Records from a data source

········

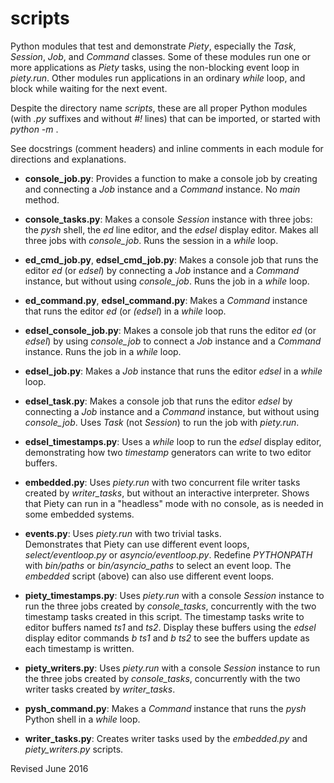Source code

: 
scripts
=======

Python modules that test and demonstrate *Piety*, especially the
*Task*, *Session*, *Job*, and *Command* classes.  Some of these
modules run one or more applications as *Piety* tasks, using the
non-blocking event loop in *piety.run*.  Other modules run
applications in an ordinary *while* loop, and block while waiting for
the next event.

Despite the directory name *scripts*, these are all proper Python
modules (with *.py* suffixes and without *#!* lines) that can be
imported, or started with *python -m* .  

See docstrings (comment headers) and inline comments in each module
for directions and explanations.

- **console_job.py**: Provides a function to make a console job by
  creating and connecting a *Job* instance and a *Command* instance.
  No *main* method.

- **console_tasks.py**: Makes a console *Session* instance with
  three jobs: the *pysh* shell, the *ed* line editor, and the *edsel*
  display editor.  Makes all three jobs with *console_job*.  Runs
  the session in a *while* loop.

- **ed_cmd_job.py**, **edsel_cmd_job.py**: Makes a console job that runs the editor *ed*
  (or *edsel*) by connecting a *Job* instance and a *Command* instance, but without
  using *console_job*.  Runs the job in a *while* loop.

- **ed_command.py**, **edsel_command.py**: Makes a *Command* instance
  that runs the editor *ed* (or *(edsel*) in a *while* loop.

- **edsel_console_job.py**: Makes a console job that runs the editor *ed*
  (or *edsel*) by  using *console_job* to connect a *Job* instance and a 
  *Command* instance.  Runs the job in a *while* loop.

- **edsel_job.py**: Makes a *Job* instance that runs the editor *edsel* 
   in a *while* loop.

- **edsel_task.py**: Makes a console job that runs the editor *edsel*
  by connecting a *Job* instance and a *Command* instance, but without
  using *console_job*.  Uses *Task* (not *Session*) to run the job with
  *piety.run*.

- **edsel_timestamps.py**: Uses a *while* loop to run the *edsel*
    display editor, demonstrating how two *timestamp* generators can 
    write to two editor buffers.

- **embedded.py**: Uses *piety.run* with two concurrent file
   writer tasks created by *writer_tasks*, but without an interactive
   interpreter.  Shows that Piety can run in a "headless" mode with no
   console, as is needed in some embedded systems.

- **events.py**: Uses *piety.run* with two trivial tasks.  
  Demonstrates that Piety can use different event loops, 
  *select/eventloop.py* or *asyncio/eventloop.py*.  Redefine *PYTHONPATH*
  with *bin/paths* or *bin/asyncio_paths* to select an event loop.
  The *embedded* script (above) can also use different event loops.

- **piety_timestamps.py**: Uses *piety.run* with a
  console *Session* instance to run the three jobs created by *console_tasks*,
  concurrently with the two timestamp tasks created in this script.
  The timestamp tasks write to editor buffers named *ts1* and *ts2*.
  Display these buffers using the *edsel* display editor commands *b ts1*
  and *b ts2* to see the buffers update as each timestamp is written.

- **piety_writers.py**: Uses *piety.run* with a console *Session* instance to run the
  three jobs created by *console_tasks*, concurrently with the two
  writer tasks created by *writer_tasks*.

- **pysh_command.py**: Makes a *Command* instance
  that runs the *pysh* Python shell in a *while* loop.

- **writer_tasks.py**: Creates writer tasks used by the *embedded.py* and
    *piety_writers.py* scripts.

Revised June 2016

········

■ Your goal: Each record is to be restated word for word; no picture goes in.

■ Answer to this exercise:
Source code

: 
scripts
=======

Python modules that test and demonstrate *Piety*, especially the
*Task*, *Session*, *Job*, and *Command* classes.  Some of these
modules run one or more applications as *Piety* tasks, using the
non-blocking event loop in *piety.run*.  Other modules run
applications in an ordinary *while* loop, and block while waiting for
the next event.

Despite the directory name *scripts*, these are all proper Python
modules (with *.py* suffixes and without *#!* lines) that can be
imported, or started with *python -m* .  

See docstrings (comment headers) and inline comments in each module
for directions and explanations.

- **console_job.py**: Provides a function to make a console job by
  creating and connecting a *Job* instance and a *Command* instance.
  No *main* method.

- **console_tasks.py**: Makes a console *Session* instance with
  three jobs: the *pysh* shell, the *ed* line editor, and the *edsel*
  display editor.  Makes all three jobs with *console_job*.  Runs
  the session in a *while* loop.

- **ed_cmd_job.py**, **edsel_cmd_job.py**: Makes a console job that runs the editor *ed*
  (or *edsel*) by connecting a *Job* instance and a *Command* instance, but without
  using *console_job*.  Runs the job in a *while* loop.

- **ed_command.py**, **edsel_command.py**: Makes a *Command* instance
  that runs the editor *ed* (or *(edsel*) in a *while* loop.

- **edsel_console_job.py**: Makes a console job that runs the editor *ed*
  (or *edsel*) by  using *console_job* to connect a *Job* instance and a 
  *Command* instance.  Runs the job in a *while* loop.

- **edsel_job.py**: Makes a *Job* instance that runs the editor *edsel* 
   in a *while* loop.

- **edsel_task.py**: Makes a console job that runs the editor *edsel*
  by connecting a *Job* instance and a *Command* instance, but without
  using *console_job*.  Uses *Task* (not *Session*) to run the job with
  *piety.run*.

- **edsel_timestamps.py**: Uses a *while* loop to run the *edsel*
    display editor, demonstrating how two *timestamp* generators can 
    write to two editor buffers.

- **embedded.py**: Uses *piety.run* with two concurrent file
   writer tasks created by *writer_tasks*, but without an interactive
   interpreter.  Shows that Piety can run in a "headless" mode with no
   console, as is needed in some embedded systems.

- **events.py**: Uses *piety.run* with two trivial tasks.  
  Demonstrates that Piety can use different event loops, 
  *select/eventloop.py* or *asyncio/eventloop.py*.  Redefine *PYTHONPATH*
  with *bin/paths* or *bin/asyncio_paths* to select an event loop.
  The *embedded* script (above) can also use different event loops.

- **piety_timestamps.py**: Uses *piety.run* with a
  console *Session* instance to run the three jobs created by *console_tasks*,
  concurrently with the two timestamp tasks created in this script.
  The timestamp tasks write to editor buffers named *ts1* and *ts2*.
  Display these buffers using the *edsel* display editor commands *b ts1*
  and *b ts2* to see the buffers update as each timestamp is written.

- **piety_writers.py**: Uses *piety.run* with a console *Session* instance to run the
  three jobs created by *console_tasks*, concurrently with the two
  writer tasks created by *writer_tasks*.

- **pysh_command.py**: Makes a *Command* instance
  that runs the *pysh* Python shell in a *while* loop.

- **writer_tasks.py**: Creates writer tasks used by the *embedded.py* and
    *piety_writers.py* scripts.

Revised June 2016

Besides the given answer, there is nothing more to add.